Do we need to change our current strategy as we seek to reach more unstable communities?

To defeat these diseases we must follow the people, wherever they are. We need to look past borders, and reach the high transmission areas, deepening cross border collaboration and regional data sharing. Our most effective weapon against these diseases is partnership and constantly adapt to changing situations on the ground. In Southeast Asia, for example, the Global Fund partnership is backing a smart regional initiative with a US$100 million grant to tackle artemisinin resistance in Myanmar, Thailand, Viet Nam, Laos and Cambodia, with a special focus on mobile populations such as farming communities and seasonal agricultural workers. The Regional Artemisinin-resistance Initiative (RAI) has galvanized strong political commitment from East Asian leaders to achieve the goal of a malaria-free Asia Pacific by 2030. Countries are now saying that to end this devastating disease, control is not enough, and that to stamp out malaria we need to work together, with deeper cross border collaboration and regional data sharing.

How do you empower communities to take ownership of their malaria response?

Country ownership is in the genetic code of the Global Fund partnership.

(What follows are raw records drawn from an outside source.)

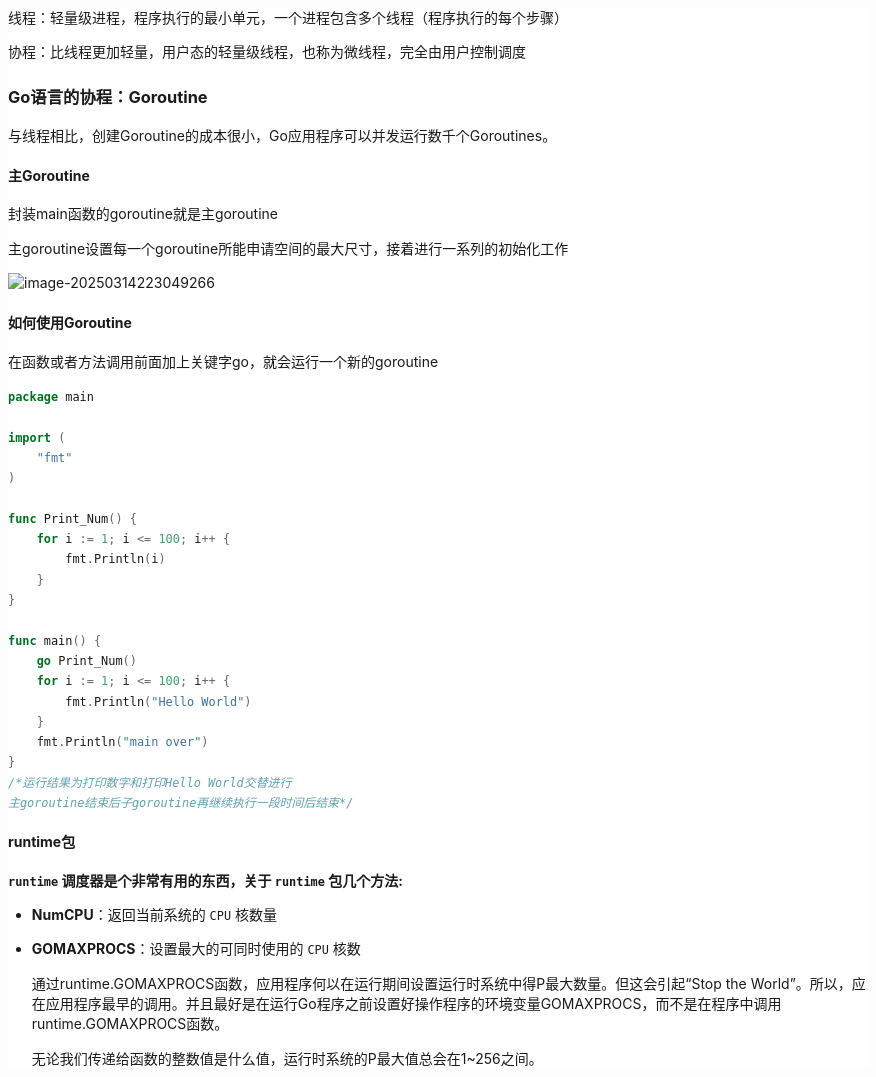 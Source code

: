 线程：轻量级进程，程序执行的最小单元，一个进程包含多个线程（程序执行的每个步骤）

协程：比线程更加轻量，用户态的轻量级线程，也称为微线程，完全由用户控制调度

### Go语言的协程：Goroutine

与线程相比，创建Goroutine的成本很小，Go应用程序可以并发运行数千个Goroutines。

#### 主Goroutine

封装main函数的goroutine就是主goroutine

主goroutine设置每一个goroutine所能申请空间的最大尺寸，接着进行一系列的初始化工作

![image-20250314223049266](C:\Users\Administrator\AppData\Roaming\Typora\typora-user-images\image-20250314223049266.png)

#### 如何使用Goroutine

在函数或者方法调用前面加上关键字go，就会运行一个新的goroutine

```go
package main

import (
	"fmt"
)

func Print_Num() {
	for i := 1; i <= 100; i++ {
		fmt.Println(i)
	}
}

func main() {
	go Print_Num()
	for i := 1; i <= 100; i++ {
		fmt.Println("Hello World")
	}
	fmt.Println("main over")
}
/*运行结果为打印数字和打印Hello World交替进行
主goroutine结束后子goroutine再继续执行一段时间后结束*/
```

#### runtime包

**`runtime` 调度器是个非常有用的东西，关于 `runtime` 包几个方法:**

- **NumCPU**：返回当前系统的 `CPU` 核数量

- **GOMAXPROCS**：设置最大的可同时使用的 `CPU` 核数

  通过runtime.GOMAXPROCS函数，应用程序何以在运行期间设置运行时系统中得P最大数量。但这会引起“Stop the World”。所以，应在应用程序最早的调用。并且最好是在运行Go程序之前设置好操作程序的环境变量GOMAXPROCS，而不是在程序中调用runtime.GOMAXPROCS函数。

  无论我们传递给函数的整数值是什么值，运行时系统的P最大值总会在1~256之间。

Country ownership means that people and governments determine their own solutions to fighting these three diseases, and take full responsibility for them. At the country level, representatives from government, civil society, the private sector, advocates, health experts, technical partners, communities and people affected by the diseases form a committee that develops, oversees and guides Global Fund-supported programs in that country. This approach puts people affected by the diseases at the heart of the decision-making and response.

What role does poverty play in the perpetuation of the disease?

Malaria is a disease of poverty. The massive costs associated to lost productivity due to malaria and to treatment trap entire nations, communities and families in a cycle of poverty, suffering and injustice. A malaria-free world would enable millions of people to reach their full potential and expand schooling and opportunity.

What key factors are holding development back?

Rather than look at what’s holding us back, let’s look at what’s moving us forward. Countries around the world have made huge progress in the past 15 years on improving living conditions, fighting diseases like malaria, and other key development issues. The Millennium Development Goals have been met and even exceeded in some countries – testament to what we can do if we work together in pursuit of a common goal. We now have a new challenge, laid out in the Sustainable Development Goals passed by world leaders last year. The Sustainable Development Goals call for an integrated approach to address today’s development challenges, highlighting how the fight against diseases like malaria is interconnected with the goals of gender equality, education, universal health care, climate change and more. To get rid of malaria, we must build strong, resilient systems for health. To achieve the Sustainable Development Goals and make the world safer, more equal and more free, we need to work in partnership: governments, the private sector, communities, advocates and civil society. It requires sustained commitment, funding and innovative approaches. This is how we achieved the Millennium Development Goals, and this is how we will meet the Sustainable Development Goals.

What will it take to eradicate malaria?

Until we have a “silver bullet” we need to continue fighting malaria will all the weapons at our disposal. That means a comprehensive approach that combines the distribution of mosquito nets, indoor spraying, rapid testing,  artemisinin-based combination therapies and education.

Are you optimistic about achieving a future free from malaria?

Yes. Through committed partnership and shared responsibility, the world has an opportunity to end malaria as a major public health threat by 2030.